Exercise - Return a verbatim reproduction of each line, starting at the line with "## 2266. lingo" and ending at the last line of the listing below.

Data -
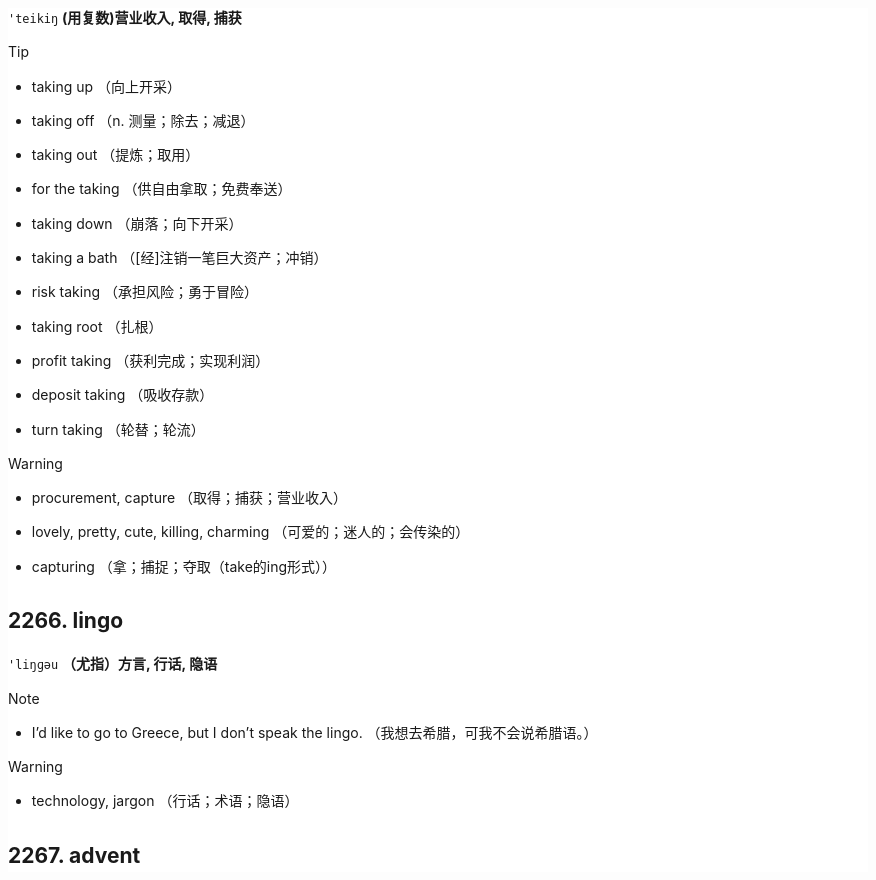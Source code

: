 `'teikiŋ`  **(用复数)营业收入, 取得, 捕获**

> [!TIP]
>
> - taking up （向上开采）
>
> - taking off （n. 测量；除去；减退）
>
> - taking out （提炼；取用）
>
> - for the taking （供自由拿取；免费奉送）
>
> - taking down （崩落；向下开采）
>
> - taking a bath （[经]注销一笔巨大资产；冲销）
>
> - risk taking （承担风险；勇于冒险）
>
> - taking root （扎根）
>
> - profit taking （获利完成；实现利润）
>
> - deposit taking （吸收存款）
>
> - turn taking （轮替；轮流）
>

> [!WARNING]
>
> - procurement, capture （取得；捕获；营业收入）
>
> - lovely, pretty, cute, killing, charming （可爱的；迷人的；会传染的）
>
> - capturing （拿；捕捉；夺取（take的ing形式））
>

## 2266. lingo

`'liŋɡəu`  **（尤指）方言, 行话, 隐语**

> [!NOTE]
>
> - I’d like to go to Greece, but I don’t speak the lingo. （我想去希腊，可我不会说希腊语。）
>

> [!WARNING]
>
> - technology, jargon （行话；术语；隐语）
>

## 2267. advent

Task response -
## 2266. lingo

`'liŋɡəu`  **（尤指）方言, 行话, 隐语**

> [!NOTE]
>
> - I’d like to go to Greece, but I don’t speak the lingo. （我想去希腊，可我不会说希腊语。）
>

> [!WARNING]
>
> - technology, jargon （行话；术语；隐语）
>

## 2267. advent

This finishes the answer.